Dominican attorney and politician

Yadira Henríquez (born 1958) (also known as Yadira Henríquez de Sánchez Baret) is a Dominican attorney and politician who has worked in criminal law, international law, land law and women's rights throughout her career. Between 1994 and 2000 she served in the Chamber of Deputies as a representative for the Partido Revolucionario Dominicano (PRD) (Dominican Revolutionary Party) of the Dominican Republic. In 2000 she was appointed as Minister, serving as the Secretary of State for Women of Dominican Republic and in 2002, was elected as the president of the Inter-American Commission of Women, serving that body from 2003-2005.

==Biography==
Yadira Henríquez Núñez was born on 24 January 1958 in La Vega, Dominican Republic to Ramona Núñez and Eladio Henríquez, who was a founder of the PRD. She graduated with a degree in law from the Universidad Autónoma de Santo Domingo (UASD) (Autonomous University of Santo Domingo), specializing in criminal law, land law and international law. In 1977, she began organizing and running campaigns for the PRD and first came to prominence as a councilwoman on the City Council of the Federal District.

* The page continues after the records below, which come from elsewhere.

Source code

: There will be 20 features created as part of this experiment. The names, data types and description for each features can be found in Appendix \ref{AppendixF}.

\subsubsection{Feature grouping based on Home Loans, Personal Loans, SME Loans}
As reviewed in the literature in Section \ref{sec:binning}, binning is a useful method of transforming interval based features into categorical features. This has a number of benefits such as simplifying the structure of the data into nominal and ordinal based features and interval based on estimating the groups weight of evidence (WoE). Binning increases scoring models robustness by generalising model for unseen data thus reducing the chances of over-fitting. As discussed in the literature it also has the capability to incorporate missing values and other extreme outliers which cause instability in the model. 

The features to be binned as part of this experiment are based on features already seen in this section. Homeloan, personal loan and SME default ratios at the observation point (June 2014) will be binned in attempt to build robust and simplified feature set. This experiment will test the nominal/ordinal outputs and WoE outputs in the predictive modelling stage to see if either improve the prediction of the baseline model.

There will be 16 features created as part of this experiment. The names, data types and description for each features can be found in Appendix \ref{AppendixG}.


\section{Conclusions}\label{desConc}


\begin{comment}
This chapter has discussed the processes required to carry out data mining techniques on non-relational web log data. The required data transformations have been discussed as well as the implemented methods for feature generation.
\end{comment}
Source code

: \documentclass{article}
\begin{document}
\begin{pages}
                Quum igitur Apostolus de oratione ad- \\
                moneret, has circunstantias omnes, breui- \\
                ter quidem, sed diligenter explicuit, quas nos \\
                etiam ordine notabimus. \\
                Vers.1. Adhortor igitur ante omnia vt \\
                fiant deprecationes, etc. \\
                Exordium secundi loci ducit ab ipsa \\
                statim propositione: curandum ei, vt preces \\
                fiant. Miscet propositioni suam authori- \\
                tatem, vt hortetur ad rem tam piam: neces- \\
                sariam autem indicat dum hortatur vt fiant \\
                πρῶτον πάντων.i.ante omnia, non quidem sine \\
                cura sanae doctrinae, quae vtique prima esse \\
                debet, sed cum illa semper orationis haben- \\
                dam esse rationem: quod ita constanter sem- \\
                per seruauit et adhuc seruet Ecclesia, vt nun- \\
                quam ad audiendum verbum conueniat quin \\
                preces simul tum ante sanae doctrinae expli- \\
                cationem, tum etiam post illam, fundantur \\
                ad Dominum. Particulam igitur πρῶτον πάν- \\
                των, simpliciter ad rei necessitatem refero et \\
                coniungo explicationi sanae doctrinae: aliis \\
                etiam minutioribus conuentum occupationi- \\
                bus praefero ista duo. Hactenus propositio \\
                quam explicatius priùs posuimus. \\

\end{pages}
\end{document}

Henríquez became a member of the Chamber of Deputies in 1994. During her tenure in the Chamber, she, along with others, promoted laws to address domestic violence and an electoral reform law requiring that a minimum of 25% of political posts for municipal positions must be held by women. She served until 1998 and was re-elected for a second term from 1998 to 2000. In 2000, she became head of a new Ministry and served as the Secretary of State for Women of Dominican Republic. In 2002, Henríquez was elected as the president of the Inter-American Commission of Women, serving that body from 2003-2005. During the same time-frame, she served as general secretary of the Federacion Dominicana de Mujeres Social Democratas (FEDOMUSDE), assuming the presidency of that organization from 2005 to 2009.

She is married to the attorney Vicente Sánchez Baret, who previously served as a Senator for the Sánchez Ramírez Province, Dominican Republic.